Task prompt —
In the entries below, the lines from the one with "Zhang, Ningning Hou, Yuanqing Zheng" through the one with "Wireless Communications 2023" are to be copied exactly; both ends count.
(Records supplied)
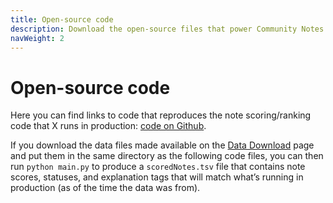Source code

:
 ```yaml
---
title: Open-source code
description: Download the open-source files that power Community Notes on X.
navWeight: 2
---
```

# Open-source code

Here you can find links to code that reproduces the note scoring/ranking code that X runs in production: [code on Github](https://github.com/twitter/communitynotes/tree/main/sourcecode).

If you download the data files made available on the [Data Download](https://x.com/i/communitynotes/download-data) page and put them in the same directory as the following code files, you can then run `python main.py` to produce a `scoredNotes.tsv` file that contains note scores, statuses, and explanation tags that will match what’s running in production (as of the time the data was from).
(End Records supplied)
(Records supplied)
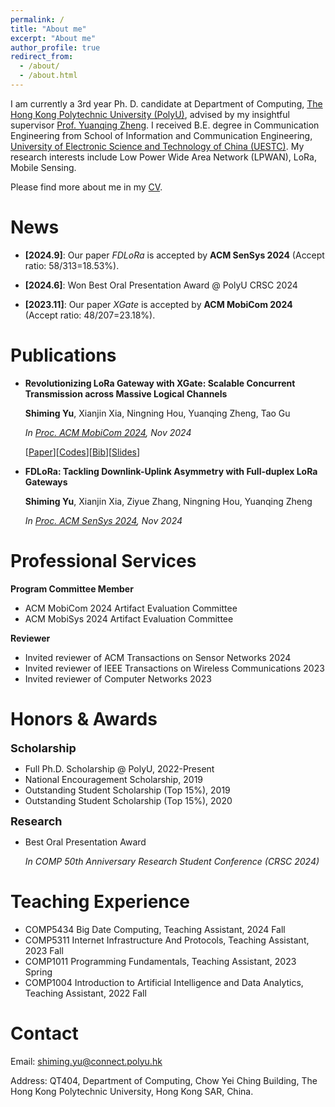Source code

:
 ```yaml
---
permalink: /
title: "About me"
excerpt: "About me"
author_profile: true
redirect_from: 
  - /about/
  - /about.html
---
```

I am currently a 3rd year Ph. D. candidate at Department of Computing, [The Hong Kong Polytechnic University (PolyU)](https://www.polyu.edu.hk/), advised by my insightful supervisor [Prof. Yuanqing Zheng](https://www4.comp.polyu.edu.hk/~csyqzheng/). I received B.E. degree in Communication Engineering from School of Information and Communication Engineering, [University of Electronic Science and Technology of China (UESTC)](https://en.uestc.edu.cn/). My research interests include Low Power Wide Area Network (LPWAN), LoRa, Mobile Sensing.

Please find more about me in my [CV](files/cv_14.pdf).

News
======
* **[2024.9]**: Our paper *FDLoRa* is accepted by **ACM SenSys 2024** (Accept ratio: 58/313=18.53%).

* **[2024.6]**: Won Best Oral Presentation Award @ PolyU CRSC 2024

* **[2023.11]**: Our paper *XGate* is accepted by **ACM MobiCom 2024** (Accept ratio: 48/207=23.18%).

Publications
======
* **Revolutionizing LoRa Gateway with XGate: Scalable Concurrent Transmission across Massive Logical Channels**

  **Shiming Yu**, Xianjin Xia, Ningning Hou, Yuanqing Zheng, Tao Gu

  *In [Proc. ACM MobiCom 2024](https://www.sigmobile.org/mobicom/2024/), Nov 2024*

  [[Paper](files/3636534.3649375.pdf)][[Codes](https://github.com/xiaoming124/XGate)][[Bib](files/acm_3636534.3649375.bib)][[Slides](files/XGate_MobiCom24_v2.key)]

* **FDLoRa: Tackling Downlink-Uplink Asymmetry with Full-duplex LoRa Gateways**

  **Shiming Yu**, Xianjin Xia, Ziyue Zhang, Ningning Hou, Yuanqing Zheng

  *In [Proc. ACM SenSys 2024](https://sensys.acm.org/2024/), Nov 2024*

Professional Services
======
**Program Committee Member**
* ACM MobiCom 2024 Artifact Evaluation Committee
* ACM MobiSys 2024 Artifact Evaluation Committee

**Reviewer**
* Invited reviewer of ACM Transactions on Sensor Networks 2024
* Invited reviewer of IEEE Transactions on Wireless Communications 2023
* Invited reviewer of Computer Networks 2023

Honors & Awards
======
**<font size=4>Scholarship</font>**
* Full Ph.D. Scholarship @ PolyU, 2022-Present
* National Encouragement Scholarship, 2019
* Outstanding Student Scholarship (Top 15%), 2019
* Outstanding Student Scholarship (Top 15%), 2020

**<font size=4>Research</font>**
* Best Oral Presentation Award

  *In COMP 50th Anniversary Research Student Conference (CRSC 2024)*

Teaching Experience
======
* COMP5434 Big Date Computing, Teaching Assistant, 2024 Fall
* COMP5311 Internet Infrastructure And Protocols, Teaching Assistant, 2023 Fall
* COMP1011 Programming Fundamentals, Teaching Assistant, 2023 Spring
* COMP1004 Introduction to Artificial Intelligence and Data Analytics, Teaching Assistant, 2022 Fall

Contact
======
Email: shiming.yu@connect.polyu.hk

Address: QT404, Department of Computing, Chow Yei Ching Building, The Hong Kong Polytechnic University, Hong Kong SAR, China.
(End Records supplied)
(Records supplied)
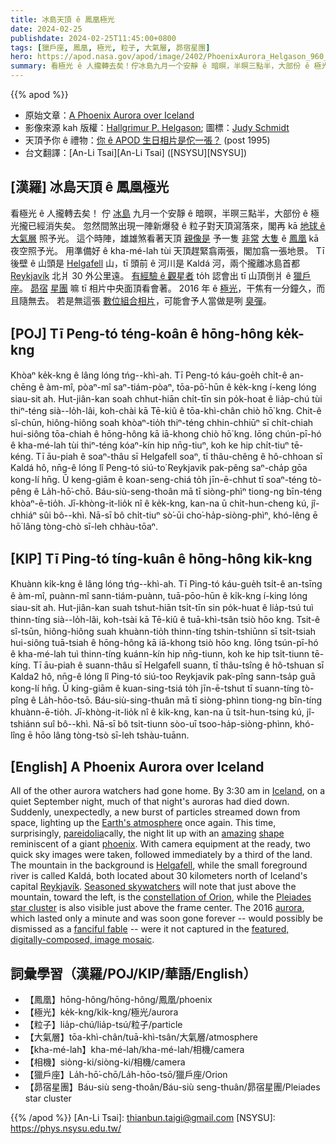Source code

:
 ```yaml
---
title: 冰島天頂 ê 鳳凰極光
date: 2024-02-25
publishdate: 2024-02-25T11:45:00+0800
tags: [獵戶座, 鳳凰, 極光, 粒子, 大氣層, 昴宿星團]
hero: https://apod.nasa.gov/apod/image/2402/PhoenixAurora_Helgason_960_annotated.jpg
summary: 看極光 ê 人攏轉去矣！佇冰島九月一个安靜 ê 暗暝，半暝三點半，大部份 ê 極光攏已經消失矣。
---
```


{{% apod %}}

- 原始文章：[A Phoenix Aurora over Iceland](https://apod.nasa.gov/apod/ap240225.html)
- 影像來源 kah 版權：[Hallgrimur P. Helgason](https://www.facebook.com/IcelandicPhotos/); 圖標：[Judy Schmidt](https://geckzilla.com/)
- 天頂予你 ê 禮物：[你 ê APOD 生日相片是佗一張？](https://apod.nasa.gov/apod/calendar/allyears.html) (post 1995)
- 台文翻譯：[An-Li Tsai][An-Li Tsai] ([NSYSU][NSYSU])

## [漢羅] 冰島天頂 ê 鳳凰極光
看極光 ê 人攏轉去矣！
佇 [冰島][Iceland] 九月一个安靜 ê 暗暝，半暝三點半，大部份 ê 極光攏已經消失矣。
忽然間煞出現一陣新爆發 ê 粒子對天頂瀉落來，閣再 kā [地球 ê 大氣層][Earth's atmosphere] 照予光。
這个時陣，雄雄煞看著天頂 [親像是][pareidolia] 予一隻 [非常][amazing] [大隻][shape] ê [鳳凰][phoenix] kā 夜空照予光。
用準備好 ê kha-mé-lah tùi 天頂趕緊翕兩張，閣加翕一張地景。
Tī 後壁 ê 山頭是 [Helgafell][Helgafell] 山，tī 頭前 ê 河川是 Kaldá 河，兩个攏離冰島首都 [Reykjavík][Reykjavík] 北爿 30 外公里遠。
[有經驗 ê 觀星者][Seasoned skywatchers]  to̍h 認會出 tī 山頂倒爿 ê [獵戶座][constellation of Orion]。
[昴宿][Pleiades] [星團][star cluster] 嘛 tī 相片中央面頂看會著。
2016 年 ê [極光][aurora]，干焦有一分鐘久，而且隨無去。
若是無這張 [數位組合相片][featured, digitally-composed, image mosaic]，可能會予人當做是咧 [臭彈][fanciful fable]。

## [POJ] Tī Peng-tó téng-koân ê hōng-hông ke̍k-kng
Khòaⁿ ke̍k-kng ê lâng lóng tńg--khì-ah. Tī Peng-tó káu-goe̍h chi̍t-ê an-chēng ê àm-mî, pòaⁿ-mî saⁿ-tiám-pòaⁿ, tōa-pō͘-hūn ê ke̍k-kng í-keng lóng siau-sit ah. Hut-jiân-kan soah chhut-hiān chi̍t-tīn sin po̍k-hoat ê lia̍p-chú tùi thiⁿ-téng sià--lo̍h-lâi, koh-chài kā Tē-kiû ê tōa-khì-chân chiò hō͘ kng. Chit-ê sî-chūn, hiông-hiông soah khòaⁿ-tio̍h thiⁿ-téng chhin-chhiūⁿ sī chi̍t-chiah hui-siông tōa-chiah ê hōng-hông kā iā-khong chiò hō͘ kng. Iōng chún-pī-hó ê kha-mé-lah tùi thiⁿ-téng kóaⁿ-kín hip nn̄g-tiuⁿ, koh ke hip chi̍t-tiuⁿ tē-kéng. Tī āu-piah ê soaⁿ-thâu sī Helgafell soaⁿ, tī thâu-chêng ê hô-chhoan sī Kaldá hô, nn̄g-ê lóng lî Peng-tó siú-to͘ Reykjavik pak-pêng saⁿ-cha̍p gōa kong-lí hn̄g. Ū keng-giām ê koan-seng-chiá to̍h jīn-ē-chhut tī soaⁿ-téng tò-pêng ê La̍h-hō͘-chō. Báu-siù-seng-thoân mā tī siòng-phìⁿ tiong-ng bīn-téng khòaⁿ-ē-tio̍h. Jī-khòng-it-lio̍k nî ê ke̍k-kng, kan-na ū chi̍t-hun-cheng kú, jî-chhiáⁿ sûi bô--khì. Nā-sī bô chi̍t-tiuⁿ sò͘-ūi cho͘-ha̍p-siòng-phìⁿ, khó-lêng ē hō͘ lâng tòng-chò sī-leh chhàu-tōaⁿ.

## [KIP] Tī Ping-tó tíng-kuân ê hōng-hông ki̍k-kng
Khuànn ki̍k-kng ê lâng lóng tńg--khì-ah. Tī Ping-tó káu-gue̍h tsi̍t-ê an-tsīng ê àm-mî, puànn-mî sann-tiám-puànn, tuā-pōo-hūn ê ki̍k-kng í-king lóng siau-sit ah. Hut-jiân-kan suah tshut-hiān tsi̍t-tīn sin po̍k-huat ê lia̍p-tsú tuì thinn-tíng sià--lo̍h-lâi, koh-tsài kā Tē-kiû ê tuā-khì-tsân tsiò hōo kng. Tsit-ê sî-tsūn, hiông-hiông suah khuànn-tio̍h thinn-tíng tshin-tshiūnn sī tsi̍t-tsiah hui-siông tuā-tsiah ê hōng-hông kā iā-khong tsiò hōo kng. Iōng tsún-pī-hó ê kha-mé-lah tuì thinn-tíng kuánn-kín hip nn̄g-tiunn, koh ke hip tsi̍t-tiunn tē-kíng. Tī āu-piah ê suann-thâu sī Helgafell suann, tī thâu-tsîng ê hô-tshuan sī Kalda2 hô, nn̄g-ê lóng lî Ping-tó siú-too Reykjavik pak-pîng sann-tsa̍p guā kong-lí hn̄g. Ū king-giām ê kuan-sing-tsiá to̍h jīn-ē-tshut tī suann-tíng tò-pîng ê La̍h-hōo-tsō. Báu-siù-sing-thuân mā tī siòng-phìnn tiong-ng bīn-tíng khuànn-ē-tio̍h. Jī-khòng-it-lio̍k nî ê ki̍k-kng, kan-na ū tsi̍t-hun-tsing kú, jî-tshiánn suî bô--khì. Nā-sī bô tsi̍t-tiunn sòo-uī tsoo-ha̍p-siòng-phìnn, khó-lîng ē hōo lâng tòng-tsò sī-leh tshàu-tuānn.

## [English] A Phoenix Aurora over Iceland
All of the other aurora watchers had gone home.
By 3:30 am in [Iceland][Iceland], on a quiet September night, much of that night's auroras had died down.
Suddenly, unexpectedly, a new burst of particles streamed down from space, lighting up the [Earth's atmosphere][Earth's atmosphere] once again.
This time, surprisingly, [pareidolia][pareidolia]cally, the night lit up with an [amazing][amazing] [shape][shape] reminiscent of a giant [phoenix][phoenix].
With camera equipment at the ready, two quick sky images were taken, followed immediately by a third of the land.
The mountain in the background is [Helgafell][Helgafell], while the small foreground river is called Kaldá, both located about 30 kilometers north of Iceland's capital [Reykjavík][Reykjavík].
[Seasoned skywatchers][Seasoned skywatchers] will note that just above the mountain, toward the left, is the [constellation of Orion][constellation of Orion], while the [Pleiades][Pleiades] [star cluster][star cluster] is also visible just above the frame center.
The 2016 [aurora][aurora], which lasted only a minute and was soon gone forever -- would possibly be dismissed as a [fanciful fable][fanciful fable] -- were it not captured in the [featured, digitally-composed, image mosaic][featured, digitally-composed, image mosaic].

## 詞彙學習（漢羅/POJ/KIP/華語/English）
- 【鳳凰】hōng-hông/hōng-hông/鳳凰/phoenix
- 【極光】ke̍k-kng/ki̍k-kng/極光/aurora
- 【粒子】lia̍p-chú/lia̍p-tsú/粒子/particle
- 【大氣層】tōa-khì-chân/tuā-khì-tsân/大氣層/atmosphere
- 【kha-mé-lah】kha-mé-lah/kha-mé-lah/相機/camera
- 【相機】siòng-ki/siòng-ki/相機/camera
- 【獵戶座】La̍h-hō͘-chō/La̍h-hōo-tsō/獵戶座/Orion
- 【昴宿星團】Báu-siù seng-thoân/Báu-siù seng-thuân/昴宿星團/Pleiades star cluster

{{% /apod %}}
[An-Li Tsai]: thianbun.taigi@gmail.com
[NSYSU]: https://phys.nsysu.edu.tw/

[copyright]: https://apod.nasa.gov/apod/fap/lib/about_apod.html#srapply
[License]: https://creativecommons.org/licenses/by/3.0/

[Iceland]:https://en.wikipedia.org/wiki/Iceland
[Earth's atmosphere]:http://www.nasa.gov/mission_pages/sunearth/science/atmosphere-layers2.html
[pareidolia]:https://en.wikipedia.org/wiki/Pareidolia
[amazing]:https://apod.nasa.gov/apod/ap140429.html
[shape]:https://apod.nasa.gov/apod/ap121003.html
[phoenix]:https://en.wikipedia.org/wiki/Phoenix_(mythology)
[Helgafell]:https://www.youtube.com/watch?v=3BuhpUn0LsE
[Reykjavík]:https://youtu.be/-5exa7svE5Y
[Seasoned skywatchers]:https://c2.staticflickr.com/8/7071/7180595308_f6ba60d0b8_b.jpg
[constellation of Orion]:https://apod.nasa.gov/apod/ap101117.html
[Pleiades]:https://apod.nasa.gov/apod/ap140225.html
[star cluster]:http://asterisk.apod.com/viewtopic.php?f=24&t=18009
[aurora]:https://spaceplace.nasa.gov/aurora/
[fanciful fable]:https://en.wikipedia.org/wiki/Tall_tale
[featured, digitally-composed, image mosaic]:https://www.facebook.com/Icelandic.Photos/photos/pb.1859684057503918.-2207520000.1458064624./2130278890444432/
(End Records supplied)
Answer space —
  **Shiming Yu**, Xianjin Xia, Ziyue Zhang, Ningning Hou, Yuanqing Zheng

  *In [Proc. ACM SenSys 2024](https://sensys.acm.org/2024/), Nov 2024*

Professional Services
======
**Program Committee Member**
* ACM MobiCom 2024 Artifact Evaluation Committee
* ACM MobiSys 2024 Artifact Evaluation Committee

**Reviewer**
* Invited reviewer of ACM Transactions on Sensor Networks 2024
* Invited reviewer of IEEE Transactions on Wireless Communications 2023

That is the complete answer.